AbstractPolydimethylsiloxane (PDMS)–polyamide multiblock copolymers were synthesized by three different methods, i.e., two‐step low‐temperature solution polycondensation, one‐step solution polycondensation, and interfacial polycondensation. In the two‐step method, α,ω‐diacid chlorideterminated polyamide oligomers were prepared from trans‐2,5‐dimethylpiperazine (DMP) and terepthaloyl chloride (TPC) or isophthaloyl chloride (IPC) in chloroform in the presence of triethylamine, which in turn were subjected to reaction with α,ω‐bis (3‐aminopropyl) polydimethylsiloxane (PDMS–diamine) in the same solvent to from multiblock copolymers. In the one‐step method, the reaction components, DMP, TPC (or IPC), and PDMS–diamine, were reacted altogether in chloroform in the presence of triethylamine. In the interfacial method, the reaction components were also reacted altogether in an aqueous sodium hydroxide–chloroform two‐phase system. These polycondensations afforded the multiblock copolymers having inherent viscosities of 0.1–1.3 dL g−1 in m‐cresol.
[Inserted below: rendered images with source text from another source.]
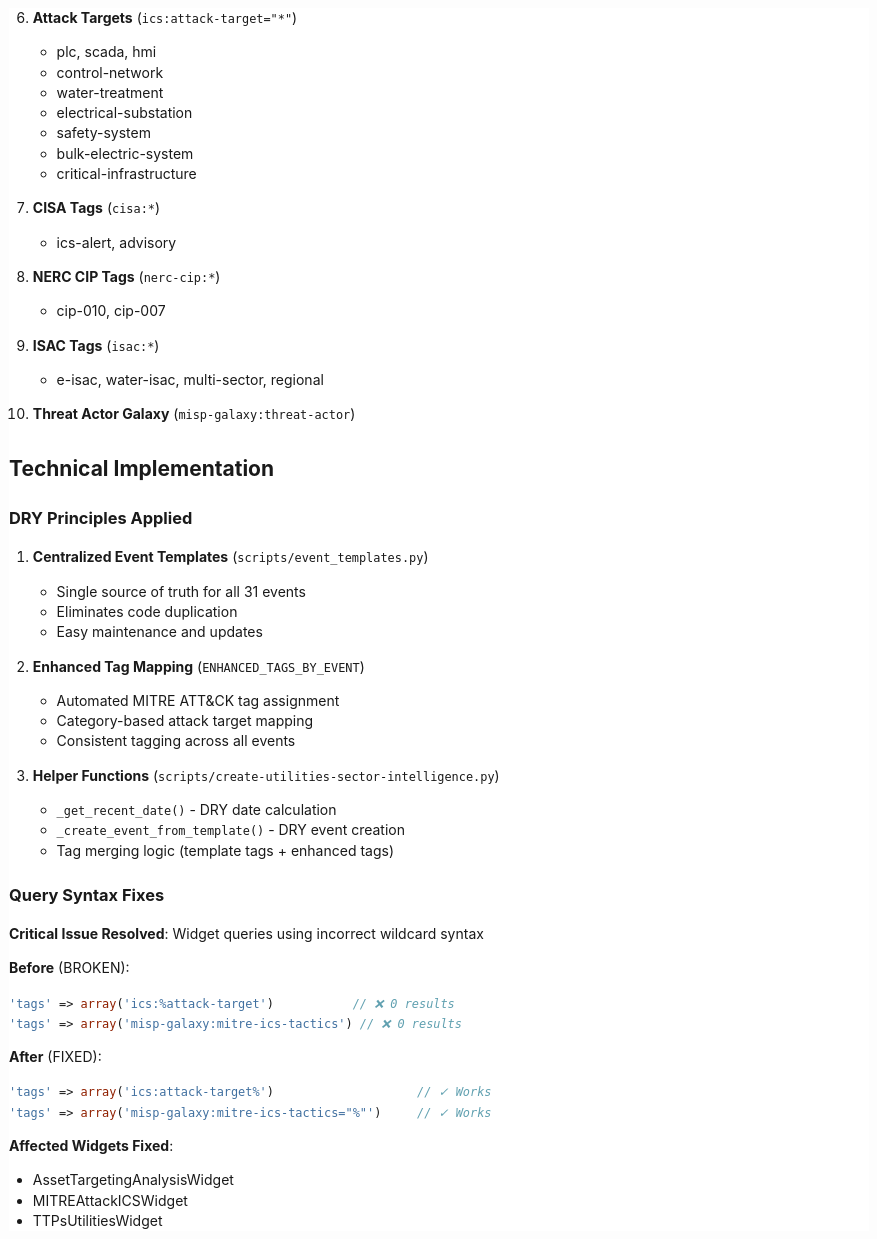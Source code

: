 6. **Attack Targets** (`ics:attack-target="*"`)
   - plc, scada, hmi
   - control-network
   - water-treatment
   - electrical-substation
   - safety-system
   - bulk-electric-system
   - critical-infrastructure

7. **CISA Tags** (`cisa:*`)
   - ics-alert, advisory

8. **NERC CIP Tags** (`nerc-cip:*`)
   - cip-010, cip-007

9. **ISAC Tags** (`isac:*`)
   - e-isac, water-isac, multi-sector, regional

10. **Threat Actor Galaxy** (`misp-galaxy:threat-actor`)

## Technical Implementation

### DRY Principles Applied

1. **Centralized Event Templates** (`scripts/event_templates.py`)
   - Single source of truth for all 31 events
   - Eliminates code duplication
   - Easy maintenance and updates

2. **Enhanced Tag Mapping** (`ENHANCED_TAGS_BY_EVENT`)
   - Automated MITRE ATT&CK tag assignment
   - Category-based attack target mapping
   - Consistent tagging across all events

3. **Helper Functions** (`scripts/create-utilities-sector-intelligence.py`)
   - `_get_recent_date()` - DRY date calculation
   - `_create_event_from_template()` - DRY event creation
   - Tag merging logic (template tags + enhanced tags)

### Query Syntax Fixes

**Critical Issue Resolved**: Widget queries using incorrect wildcard syntax

**Before** (BROKEN):
```php
'tags' => array('ics:%attack-target')           // ❌ 0 results
'tags' => array('misp-galaxy:mitre-ics-tactics') // ❌ 0 results
```

**After** (FIXED):
```php
'tags' => array('ics:attack-target%')                    // ✓ Works
'tags' => array('misp-galaxy:mitre-ics-tactics="%"')     // ✓ Works
```

**Affected Widgets Fixed**:
- AssetTargetingAnalysisWidget
- MITREAttackICSWidget
- TTPsUtilitiesWidget
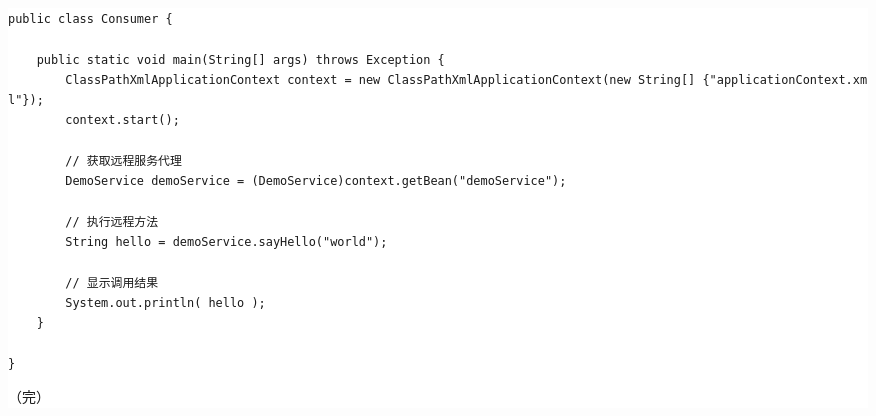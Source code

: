 	public class Consumer {
 
    	public static void main(String[] args) throws Exception {
        	ClassPathXmlApplicationContext context = new ClassPathXmlApplicationContext(new String[] {"applicationContext.xml"});
        	context.start();  

			// 获取远程服务代理
        	DemoService demoService = (DemoService)context.getBean("demoService");

			// 执行远程方法
        	String hello = demoService.sayHello("world");

			// 显示调用结果
			System.out.println( hello );    
		}
 
	}

（完）




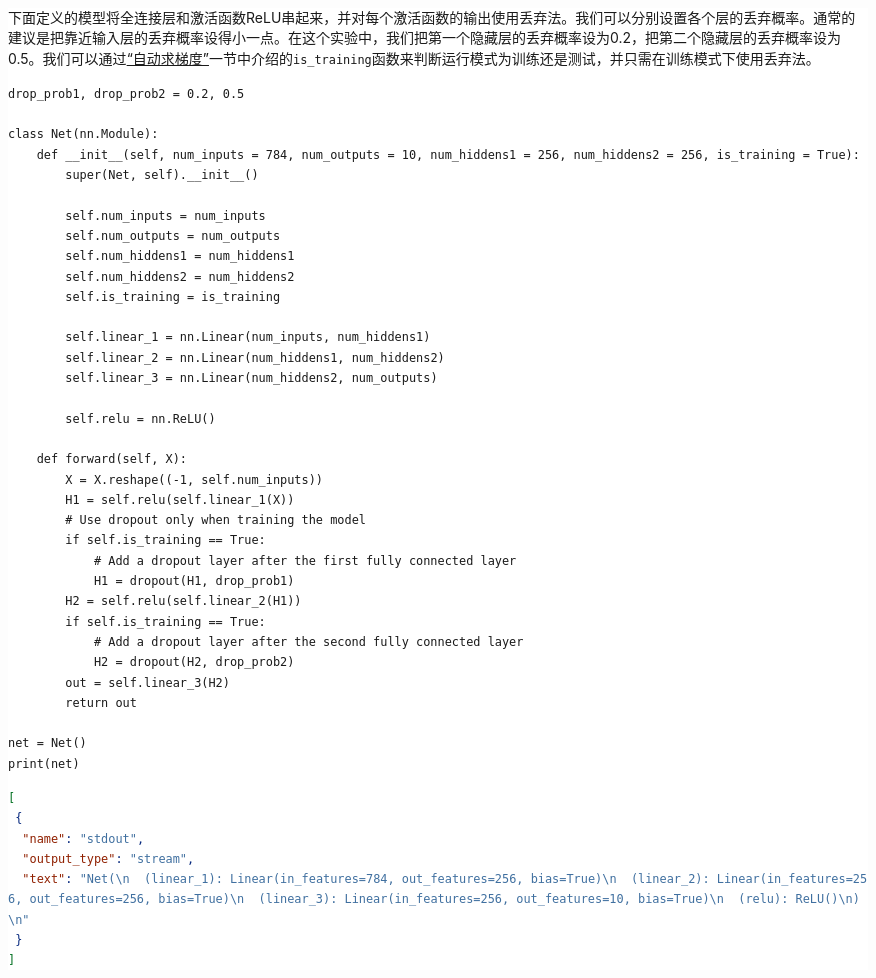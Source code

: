 下面定义的模型将全连接层和激活函数ReLU串起来，并对每个激活函数的输出使用丢弃法。我们可以分别设置各个层的丢弃概率。通常的建议是把靠近输入层的丢弃概率设得小一点。在这个实验中，我们把第一个隐藏层的丢弃概率设为0.2，把第二个隐藏层的丢弃概率设为0.5。我们可以通过[“自动求梯度”](../chapter_prerequisite/autograd.md)一节中介绍的`is_training`函数来判断运行模式为训练还是测试，并只需在训练模式下使用丢弃法。

```{.python .input  n=22}
drop_prob1, drop_prob2 = 0.2, 0.5

class Net(nn.Module):
    def __init__(self, num_inputs = 784, num_outputs = 10, num_hiddens1 = 256, num_hiddens2 = 256, is_training = True):
        super(Net, self).__init__()
        
        self.num_inputs = num_inputs
        self.num_outputs = num_outputs
        self.num_hiddens1 = num_hiddens1
        self.num_hiddens2 = num_hiddens2
        self.is_training = is_training
        
        self.linear_1 = nn.Linear(num_inputs, num_hiddens1)
        self.linear_2 = nn.Linear(num_hiddens1, num_hiddens2)
        self.linear_3 = nn.Linear(num_hiddens2, num_outputs)
        
        self.relu = nn.ReLU()
    
    def forward(self, X):
        X = X.reshape((-1, self.num_inputs))
        H1 = self.relu(self.linear_1(X))
        # Use dropout only when training the model
        if self.is_training == True:
            # Add a dropout layer after the first fully connected layer
            H1 = dropout(H1, drop_prob1)
        H2 = self.relu(self.linear_2(H1))
        if self.is_training == True:
            # Add a dropout layer after the second fully connected layer
            H2 = dropout(H2, drop_prob2)
        out = self.linear_3(H2)
        return out

net = Net()
print(net)

```

```{.json .output n=22}
[
 {
  "name": "stdout",
  "output_type": "stream",
  "text": "Net(\n  (linear_1): Linear(in_features=784, out_features=256, bias=True)\n  (linear_2): Linear(in_features=256, out_features=256, bias=True)\n  (linear_3): Linear(in_features=256, out_features=10, bias=True)\n  (relu): ReLU()\n)\n"
 }
]
```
The PDMS–polyamide multiblock copolymers dissolved in formic acid and 1,1,1,3,3,3‐hexafluoro‐2‐propanol (HFIP), and transparent, ductile, and elastomeric films were obtained by casting from the HFIP solutions. The films of the multiblock copolymers prepared by three different methods exhibited similar properties by means of thermal analysis and tensile measurements. In the multiblock copolymers, the tensile strength and modulus of the films decreased with increasing the PDMS content, whereas the elongation at break increased.